Recent version of Prophet, which is the underlying engine of Exploratory’s Time Series Forecasting Analytics View, includes national holidays data of various countries in itself, and just by specifying code of a country, you can make a forecast which takes the effect of the coutry’s holidays into account.
In this Note, I will show you how to make such a forecast with example.
Here is Data for Wikipedia page views for the page Barbecue Source. I’m expecting it might be affected by national holidays, since holidays are good occasions for barbecue parties.
On line chart, it looks like this.
After loading the data, go to Analytics View, and select Time Series Forecasting as the Type. Then select input columns for the Analytics like following.
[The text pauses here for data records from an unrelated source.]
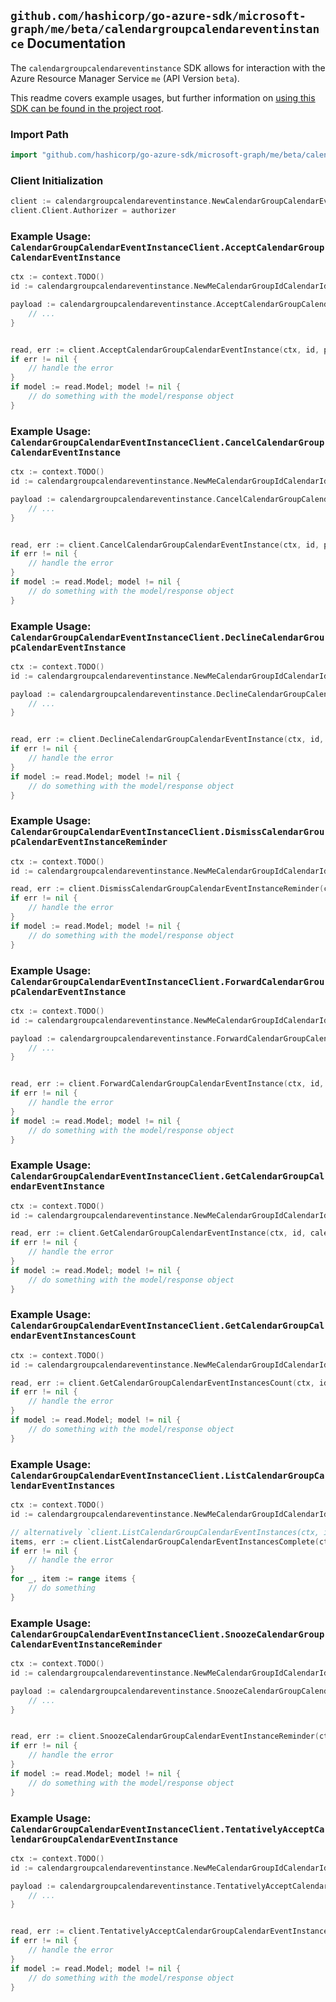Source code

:
## `github.com/hashicorp/go-azure-sdk/microsoft-graph/me/beta/calendargroupcalendareventinstance` Documentation

The `calendargroupcalendareventinstance` SDK allows for interaction with the Azure Resource Manager Service `me` (API Version `beta`).

This readme covers example usages, but further information on [using this SDK can be found in the project root](https://github.com/hashicorp/go-azure-sdk/tree/main/docs).

### Import Path

```go
import "github.com/hashicorp/go-azure-sdk/microsoft-graph/me/beta/calendargroupcalendareventinstance"
```


### Client Initialization

```go
client := calendargroupcalendareventinstance.NewCalendarGroupCalendarEventInstanceClientWithBaseURI("https://management.azure.com")
client.Client.Authorizer = authorizer
```


### Example Usage: `CalendarGroupCalendarEventInstanceClient.AcceptCalendarGroupCalendarEventInstance`

```go
ctx := context.TODO()
id := calendargroupcalendareventinstance.NewMeCalendarGroupIdCalendarIdEventIdInstanceID("calendarGroupIdValue", "calendarIdValue", "eventIdValue", "eventId1Value")

payload := calendargroupcalendareventinstance.AcceptCalendarGroupCalendarEventInstanceRequest{
	// ...
}


read, err := client.AcceptCalendarGroupCalendarEventInstance(ctx, id, payload)
if err != nil {
	// handle the error
}
if model := read.Model; model != nil {
	// do something with the model/response object
}
```


### Example Usage: `CalendarGroupCalendarEventInstanceClient.CancelCalendarGroupCalendarEventInstance`

```go
ctx := context.TODO()
id := calendargroupcalendareventinstance.NewMeCalendarGroupIdCalendarIdEventIdInstanceID("calendarGroupIdValue", "calendarIdValue", "eventIdValue", "eventId1Value")

payload := calendargroupcalendareventinstance.CancelCalendarGroupCalendarEventInstanceRequest{
	// ...
}


read, err := client.CancelCalendarGroupCalendarEventInstance(ctx, id, payload)
if err != nil {
	// handle the error
}
if model := read.Model; model != nil {
	// do something with the model/response object
}
```


### Example Usage: `CalendarGroupCalendarEventInstanceClient.DeclineCalendarGroupCalendarEventInstance`

```go
ctx := context.TODO()
id := calendargroupcalendareventinstance.NewMeCalendarGroupIdCalendarIdEventIdInstanceID("calendarGroupIdValue", "calendarIdValue", "eventIdValue", "eventId1Value")

payload := calendargroupcalendareventinstance.DeclineCalendarGroupCalendarEventInstanceRequest{
	// ...
}


read, err := client.DeclineCalendarGroupCalendarEventInstance(ctx, id, payload)
if err != nil {
	// handle the error
}
if model := read.Model; model != nil {
	// do something with the model/response object
}
```


### Example Usage: `CalendarGroupCalendarEventInstanceClient.DismissCalendarGroupCalendarEventInstanceReminder`

```go
ctx := context.TODO()
id := calendargroupcalendareventinstance.NewMeCalendarGroupIdCalendarIdEventIdInstanceID("calendarGroupIdValue", "calendarIdValue", "eventIdValue", "eventId1Value")

read, err := client.DismissCalendarGroupCalendarEventInstanceReminder(ctx, id)
if err != nil {
	// handle the error
}
if model := read.Model; model != nil {
	// do something with the model/response object
}
```


### Example Usage: `CalendarGroupCalendarEventInstanceClient.ForwardCalendarGroupCalendarEventInstance`

```go
ctx := context.TODO()
id := calendargroupcalendareventinstance.NewMeCalendarGroupIdCalendarIdEventIdInstanceID("calendarGroupIdValue", "calendarIdValue", "eventIdValue", "eventId1Value")

payload := calendargroupcalendareventinstance.ForwardCalendarGroupCalendarEventInstanceRequest{
	// ...
}


read, err := client.ForwardCalendarGroupCalendarEventInstance(ctx, id, payload)
if err != nil {
	// handle the error
}
if model := read.Model; model != nil {
	// do something with the model/response object
}
```


### Example Usage: `CalendarGroupCalendarEventInstanceClient.GetCalendarGroupCalendarEventInstance`

```go
ctx := context.TODO()
id := calendargroupcalendareventinstance.NewMeCalendarGroupIdCalendarIdEventIdInstanceID("calendarGroupIdValue", "calendarIdValue", "eventIdValue", "eventId1Value")

read, err := client.GetCalendarGroupCalendarEventInstance(ctx, id, calendargroupcalendareventinstance.DefaultGetCalendarGroupCalendarEventInstanceOperationOptions())
if err != nil {
	// handle the error
}
if model := read.Model; model != nil {
	// do something with the model/response object
}
```


### Example Usage: `CalendarGroupCalendarEventInstanceClient.GetCalendarGroupCalendarEventInstancesCount`

```go
ctx := context.TODO()
id := calendargroupcalendareventinstance.NewMeCalendarGroupIdCalendarIdEventID("calendarGroupIdValue", "calendarIdValue", "eventIdValue")

read, err := client.GetCalendarGroupCalendarEventInstancesCount(ctx, id, calendargroupcalendareventinstance.DefaultGetCalendarGroupCalendarEventInstancesCountOperationOptions())
if err != nil {
	// handle the error
}
if model := read.Model; model != nil {
	// do something with the model/response object
}
```


### Example Usage: `CalendarGroupCalendarEventInstanceClient.ListCalendarGroupCalendarEventInstances`

```go
ctx := context.TODO()
id := calendargroupcalendareventinstance.NewMeCalendarGroupIdCalendarIdEventID("calendarGroupIdValue", "calendarIdValue", "eventIdValue")

// alternatively `client.ListCalendarGroupCalendarEventInstances(ctx, id, calendargroupcalendareventinstance.DefaultListCalendarGroupCalendarEventInstancesOperationOptions())` can be used to do batched pagination
items, err := client.ListCalendarGroupCalendarEventInstancesComplete(ctx, id, calendargroupcalendareventinstance.DefaultListCalendarGroupCalendarEventInstancesOperationOptions())
if err != nil {
	// handle the error
}
for _, item := range items {
	// do something
}
```


### Example Usage: `CalendarGroupCalendarEventInstanceClient.SnoozeCalendarGroupCalendarEventInstanceReminder`

```go
ctx := context.TODO()
id := calendargroupcalendareventinstance.NewMeCalendarGroupIdCalendarIdEventIdInstanceID("calendarGroupIdValue", "calendarIdValue", "eventIdValue", "eventId1Value")

payload := calendargroupcalendareventinstance.SnoozeCalendarGroupCalendarEventInstanceReminderRequest{
	// ...
}


read, err := client.SnoozeCalendarGroupCalendarEventInstanceReminder(ctx, id, payload)
if err != nil {
	// handle the error
}
if model := read.Model; model != nil {
	// do something with the model/response object
}
```


### Example Usage: `CalendarGroupCalendarEventInstanceClient.TentativelyAcceptCalendarGroupCalendarEventInstance`

```go
ctx := context.TODO()
id := calendargroupcalendareventinstance.NewMeCalendarGroupIdCalendarIdEventIdInstanceID("calendarGroupIdValue", "calendarIdValue", "eventIdValue", "eventId1Value")

payload := calendargroupcalendareventinstance.TentativelyAcceptCalendarGroupCalendarEventInstanceRequest{
	// ...
}


read, err := client.TentativelyAcceptCalendarGroupCalendarEventInstance(ctx, id, payload)
if err != nil {
	// handle the error
}
if model := read.Model; model != nil {
	// do something with the model/response object
}
```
Let’s make a forecast for 90 days into the future. Open Analytics Properties Dialog by clicking the gear icon like the screenshot, and set 90 as Forecasting Time Period.
Now, let’s set “US” as Countries for Holidays. You can also specify multiple countries by separating the country codes by comma. List of supported countries and their codes can be seen by clicking the question mark icon next to the title of the input field, or at this link. Click the green Apply button to run the forecast.
The result of the forecast is displayed on the line chart under Forecasted tab. The part only with the orange line is our 90-day forecast of daily views of Barbecue Source Wikipedia page.
You can drag mouse cursor on the chart below to zoom into the forecasted part.
Click Effects tab to see what effects consist the forecasted values we came up with. The purple line is the effect of Holidays. We can see that the model considers 4th of July to have positive effect on the views of Barbecue Source page.
You can drag mouse in the chart below to zoom into it.
Under Data tab, effects of each individual holiday are available. This data can be exported from the downward arrow icon.
Let’s test the forecast by comparing the result with actual data using Test Mode.
For comparison, let’s first remove “US” from Countries for Holidays before making forecast with Test Mode.
Enable Test Mode and set 90 as the number of days to use for test data. Click the green Apply button.
The part with light blue line is the test period.
Zooming in, we can see that there is a peak on 4th of July on actual data, but our forecast was not able to predict that.
On Summary tab, metrics for quality of the forecast is reported.
RMSE, which can be interpreted as difference between forecast and actual result on average, is 56.83. We will compare this with the forecast with holiday effect later.
Now, let’s reenable holiday effect in the model by setting US to Countries for Holidays again.
Again, the part with light blue line is the test period.
Again, here is the chart you can zoom in by dragging mouse on it.
We can see that the peak on 4th of July is correctly forecasted.
On Summary tab, metrics for quality of the forecast is reported.
RMSE is 55.14 now. It improved compared to 56.8, which we had without specifying Countries for Holidays.
It seems that the holiday effect is helping the model to make a better forecast in this case.